**** Record excerpts ****

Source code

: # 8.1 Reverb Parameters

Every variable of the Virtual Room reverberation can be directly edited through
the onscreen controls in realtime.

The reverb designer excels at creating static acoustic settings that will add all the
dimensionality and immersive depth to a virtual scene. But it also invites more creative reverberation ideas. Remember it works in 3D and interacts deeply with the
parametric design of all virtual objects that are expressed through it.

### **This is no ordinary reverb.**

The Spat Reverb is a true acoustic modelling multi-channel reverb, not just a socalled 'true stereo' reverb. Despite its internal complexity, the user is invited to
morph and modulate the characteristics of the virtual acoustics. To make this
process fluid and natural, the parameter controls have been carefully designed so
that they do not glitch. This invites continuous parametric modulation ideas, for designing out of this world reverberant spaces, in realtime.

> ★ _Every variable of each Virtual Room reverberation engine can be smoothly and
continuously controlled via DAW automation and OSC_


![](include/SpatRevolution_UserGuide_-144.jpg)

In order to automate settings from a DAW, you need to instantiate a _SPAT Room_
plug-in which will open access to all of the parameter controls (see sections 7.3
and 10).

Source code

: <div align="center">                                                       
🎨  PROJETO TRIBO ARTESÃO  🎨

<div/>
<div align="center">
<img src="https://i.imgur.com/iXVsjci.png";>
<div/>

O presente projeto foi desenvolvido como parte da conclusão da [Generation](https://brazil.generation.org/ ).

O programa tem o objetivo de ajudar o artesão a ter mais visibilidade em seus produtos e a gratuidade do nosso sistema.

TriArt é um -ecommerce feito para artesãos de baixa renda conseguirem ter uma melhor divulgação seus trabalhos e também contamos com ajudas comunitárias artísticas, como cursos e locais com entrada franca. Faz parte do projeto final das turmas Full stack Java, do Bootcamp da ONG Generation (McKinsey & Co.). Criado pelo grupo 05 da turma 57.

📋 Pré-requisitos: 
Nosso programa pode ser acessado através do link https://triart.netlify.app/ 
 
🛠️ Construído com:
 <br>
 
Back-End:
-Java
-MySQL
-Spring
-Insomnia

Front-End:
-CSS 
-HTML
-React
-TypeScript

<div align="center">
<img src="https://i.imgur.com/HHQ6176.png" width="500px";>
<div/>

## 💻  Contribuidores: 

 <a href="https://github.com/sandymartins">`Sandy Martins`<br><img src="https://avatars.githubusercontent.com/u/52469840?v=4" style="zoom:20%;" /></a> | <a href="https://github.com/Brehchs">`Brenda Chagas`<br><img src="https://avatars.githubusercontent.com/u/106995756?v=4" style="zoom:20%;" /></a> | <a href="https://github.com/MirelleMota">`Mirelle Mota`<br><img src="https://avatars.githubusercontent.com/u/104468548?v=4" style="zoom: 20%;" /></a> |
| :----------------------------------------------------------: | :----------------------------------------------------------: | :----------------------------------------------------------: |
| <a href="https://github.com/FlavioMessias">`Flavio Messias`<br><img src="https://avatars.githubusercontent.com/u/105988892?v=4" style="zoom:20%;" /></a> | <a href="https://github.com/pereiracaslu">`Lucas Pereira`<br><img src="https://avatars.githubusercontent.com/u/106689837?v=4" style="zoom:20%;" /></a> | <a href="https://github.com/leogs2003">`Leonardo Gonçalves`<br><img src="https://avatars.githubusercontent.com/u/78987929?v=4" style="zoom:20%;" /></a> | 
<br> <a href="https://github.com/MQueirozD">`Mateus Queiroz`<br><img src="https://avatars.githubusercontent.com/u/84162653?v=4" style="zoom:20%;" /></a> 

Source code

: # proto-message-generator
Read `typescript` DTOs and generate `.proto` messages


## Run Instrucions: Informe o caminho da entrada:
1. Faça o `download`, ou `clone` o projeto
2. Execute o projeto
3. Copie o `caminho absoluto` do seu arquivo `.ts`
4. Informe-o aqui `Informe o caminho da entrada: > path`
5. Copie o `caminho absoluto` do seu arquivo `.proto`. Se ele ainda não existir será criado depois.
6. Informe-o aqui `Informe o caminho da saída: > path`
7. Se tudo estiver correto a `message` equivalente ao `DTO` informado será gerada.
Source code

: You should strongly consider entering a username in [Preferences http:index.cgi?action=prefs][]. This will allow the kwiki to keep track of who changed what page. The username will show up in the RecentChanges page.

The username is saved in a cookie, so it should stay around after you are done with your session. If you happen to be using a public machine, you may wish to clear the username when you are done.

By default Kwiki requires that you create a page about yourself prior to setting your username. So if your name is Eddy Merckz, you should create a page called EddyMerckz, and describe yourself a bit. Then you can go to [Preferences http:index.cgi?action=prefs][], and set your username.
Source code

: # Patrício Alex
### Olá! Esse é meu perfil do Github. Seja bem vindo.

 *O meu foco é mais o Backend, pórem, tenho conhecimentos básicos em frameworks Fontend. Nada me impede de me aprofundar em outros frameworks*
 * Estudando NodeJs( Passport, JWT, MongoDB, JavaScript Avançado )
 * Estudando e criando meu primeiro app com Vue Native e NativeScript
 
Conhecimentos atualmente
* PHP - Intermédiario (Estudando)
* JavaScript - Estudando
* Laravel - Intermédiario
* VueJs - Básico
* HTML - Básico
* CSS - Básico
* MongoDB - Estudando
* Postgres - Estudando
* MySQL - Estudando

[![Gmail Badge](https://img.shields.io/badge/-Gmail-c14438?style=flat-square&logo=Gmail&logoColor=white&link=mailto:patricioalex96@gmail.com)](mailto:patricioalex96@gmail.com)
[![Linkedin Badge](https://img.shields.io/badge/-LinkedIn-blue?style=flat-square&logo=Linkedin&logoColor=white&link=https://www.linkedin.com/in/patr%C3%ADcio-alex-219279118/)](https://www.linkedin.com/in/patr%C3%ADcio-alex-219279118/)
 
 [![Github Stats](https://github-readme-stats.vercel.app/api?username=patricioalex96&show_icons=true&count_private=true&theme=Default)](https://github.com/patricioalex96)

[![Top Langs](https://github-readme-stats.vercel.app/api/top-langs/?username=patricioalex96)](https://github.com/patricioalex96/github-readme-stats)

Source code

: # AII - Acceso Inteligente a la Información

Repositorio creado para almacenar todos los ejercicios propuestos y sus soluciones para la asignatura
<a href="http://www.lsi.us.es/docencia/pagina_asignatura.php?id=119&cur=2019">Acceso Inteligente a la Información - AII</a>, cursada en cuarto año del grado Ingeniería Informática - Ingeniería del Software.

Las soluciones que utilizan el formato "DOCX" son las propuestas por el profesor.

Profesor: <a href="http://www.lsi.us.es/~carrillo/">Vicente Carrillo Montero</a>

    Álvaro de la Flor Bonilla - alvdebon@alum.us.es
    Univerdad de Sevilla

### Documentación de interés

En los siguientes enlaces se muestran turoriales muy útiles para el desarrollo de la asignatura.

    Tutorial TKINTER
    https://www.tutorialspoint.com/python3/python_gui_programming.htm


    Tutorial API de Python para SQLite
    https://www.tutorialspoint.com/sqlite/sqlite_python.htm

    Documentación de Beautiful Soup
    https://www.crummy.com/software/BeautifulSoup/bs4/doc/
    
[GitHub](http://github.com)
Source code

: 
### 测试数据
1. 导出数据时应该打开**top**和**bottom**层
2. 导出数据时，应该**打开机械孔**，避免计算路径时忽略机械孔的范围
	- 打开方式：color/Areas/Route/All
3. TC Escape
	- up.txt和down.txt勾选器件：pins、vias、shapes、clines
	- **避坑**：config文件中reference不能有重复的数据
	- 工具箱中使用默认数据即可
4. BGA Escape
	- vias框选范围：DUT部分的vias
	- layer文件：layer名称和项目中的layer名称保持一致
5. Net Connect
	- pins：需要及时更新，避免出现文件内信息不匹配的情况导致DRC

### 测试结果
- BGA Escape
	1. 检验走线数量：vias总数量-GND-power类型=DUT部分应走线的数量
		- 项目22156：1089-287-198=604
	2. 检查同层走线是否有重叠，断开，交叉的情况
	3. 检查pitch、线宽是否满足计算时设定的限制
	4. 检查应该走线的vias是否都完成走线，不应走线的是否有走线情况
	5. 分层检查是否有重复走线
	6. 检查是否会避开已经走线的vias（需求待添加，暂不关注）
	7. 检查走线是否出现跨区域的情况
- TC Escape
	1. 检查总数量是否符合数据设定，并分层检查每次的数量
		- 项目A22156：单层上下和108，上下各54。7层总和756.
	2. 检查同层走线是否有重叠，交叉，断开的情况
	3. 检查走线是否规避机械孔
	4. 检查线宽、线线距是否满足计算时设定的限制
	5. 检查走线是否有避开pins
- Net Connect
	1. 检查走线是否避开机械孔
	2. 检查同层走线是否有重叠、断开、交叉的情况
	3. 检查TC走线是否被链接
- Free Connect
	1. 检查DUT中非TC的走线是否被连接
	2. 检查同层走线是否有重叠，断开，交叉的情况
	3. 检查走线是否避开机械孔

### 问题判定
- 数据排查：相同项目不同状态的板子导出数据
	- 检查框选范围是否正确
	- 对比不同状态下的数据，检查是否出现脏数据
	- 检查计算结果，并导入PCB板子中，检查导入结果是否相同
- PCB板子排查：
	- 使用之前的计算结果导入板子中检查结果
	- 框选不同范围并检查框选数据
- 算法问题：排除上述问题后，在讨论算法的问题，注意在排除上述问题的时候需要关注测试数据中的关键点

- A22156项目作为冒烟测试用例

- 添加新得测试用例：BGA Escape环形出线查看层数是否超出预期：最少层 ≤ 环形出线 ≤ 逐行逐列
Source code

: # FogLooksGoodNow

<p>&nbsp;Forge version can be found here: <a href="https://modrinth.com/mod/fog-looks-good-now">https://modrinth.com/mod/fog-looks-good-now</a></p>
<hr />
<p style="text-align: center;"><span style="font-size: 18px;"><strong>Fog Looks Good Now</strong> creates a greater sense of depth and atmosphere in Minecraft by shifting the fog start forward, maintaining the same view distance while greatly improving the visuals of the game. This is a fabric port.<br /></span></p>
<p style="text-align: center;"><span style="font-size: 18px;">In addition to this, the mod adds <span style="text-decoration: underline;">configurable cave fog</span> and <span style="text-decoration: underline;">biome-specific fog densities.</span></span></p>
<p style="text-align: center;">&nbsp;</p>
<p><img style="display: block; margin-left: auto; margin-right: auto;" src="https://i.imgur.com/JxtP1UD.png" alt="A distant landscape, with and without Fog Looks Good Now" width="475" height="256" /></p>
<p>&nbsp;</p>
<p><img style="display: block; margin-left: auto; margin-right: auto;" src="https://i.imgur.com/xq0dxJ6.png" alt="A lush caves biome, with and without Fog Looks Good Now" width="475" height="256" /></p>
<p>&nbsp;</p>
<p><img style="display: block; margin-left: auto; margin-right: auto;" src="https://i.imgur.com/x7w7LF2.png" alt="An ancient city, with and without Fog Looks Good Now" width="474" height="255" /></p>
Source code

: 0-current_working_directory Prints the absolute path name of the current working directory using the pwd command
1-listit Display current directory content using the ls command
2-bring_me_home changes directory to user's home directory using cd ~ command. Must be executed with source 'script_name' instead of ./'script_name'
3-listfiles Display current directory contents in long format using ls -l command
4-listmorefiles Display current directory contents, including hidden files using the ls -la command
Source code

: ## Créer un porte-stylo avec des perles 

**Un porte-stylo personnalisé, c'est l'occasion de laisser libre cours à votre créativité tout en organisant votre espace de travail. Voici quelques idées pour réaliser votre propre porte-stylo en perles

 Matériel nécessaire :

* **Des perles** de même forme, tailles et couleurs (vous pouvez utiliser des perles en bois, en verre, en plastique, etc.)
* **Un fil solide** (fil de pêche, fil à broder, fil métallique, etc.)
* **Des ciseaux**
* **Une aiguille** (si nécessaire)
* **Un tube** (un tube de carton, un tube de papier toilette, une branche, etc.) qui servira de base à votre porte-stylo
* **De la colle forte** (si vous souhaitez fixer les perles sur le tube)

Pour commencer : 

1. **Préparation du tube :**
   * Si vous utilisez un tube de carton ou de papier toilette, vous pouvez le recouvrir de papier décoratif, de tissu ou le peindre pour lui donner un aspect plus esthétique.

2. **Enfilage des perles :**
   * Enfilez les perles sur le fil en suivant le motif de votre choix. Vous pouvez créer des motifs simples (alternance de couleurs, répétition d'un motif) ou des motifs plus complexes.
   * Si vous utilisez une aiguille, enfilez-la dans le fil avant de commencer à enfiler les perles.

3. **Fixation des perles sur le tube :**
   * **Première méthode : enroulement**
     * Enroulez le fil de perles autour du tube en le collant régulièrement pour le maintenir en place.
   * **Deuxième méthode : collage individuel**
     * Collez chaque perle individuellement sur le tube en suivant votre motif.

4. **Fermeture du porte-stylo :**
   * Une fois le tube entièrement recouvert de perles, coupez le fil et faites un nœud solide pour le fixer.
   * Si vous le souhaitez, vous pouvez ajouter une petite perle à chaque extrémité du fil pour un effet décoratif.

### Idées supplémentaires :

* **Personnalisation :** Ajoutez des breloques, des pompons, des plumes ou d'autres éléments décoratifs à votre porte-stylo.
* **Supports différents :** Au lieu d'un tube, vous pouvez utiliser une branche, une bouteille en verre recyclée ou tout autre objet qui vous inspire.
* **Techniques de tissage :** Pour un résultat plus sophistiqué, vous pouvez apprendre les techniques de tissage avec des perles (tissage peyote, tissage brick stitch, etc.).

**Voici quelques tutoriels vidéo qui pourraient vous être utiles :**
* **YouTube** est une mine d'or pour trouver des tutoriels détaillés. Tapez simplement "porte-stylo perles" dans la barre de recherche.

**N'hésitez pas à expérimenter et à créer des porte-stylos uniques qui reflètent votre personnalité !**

****

Return the number of lines containing the word "size" in these records, with no additional output.

2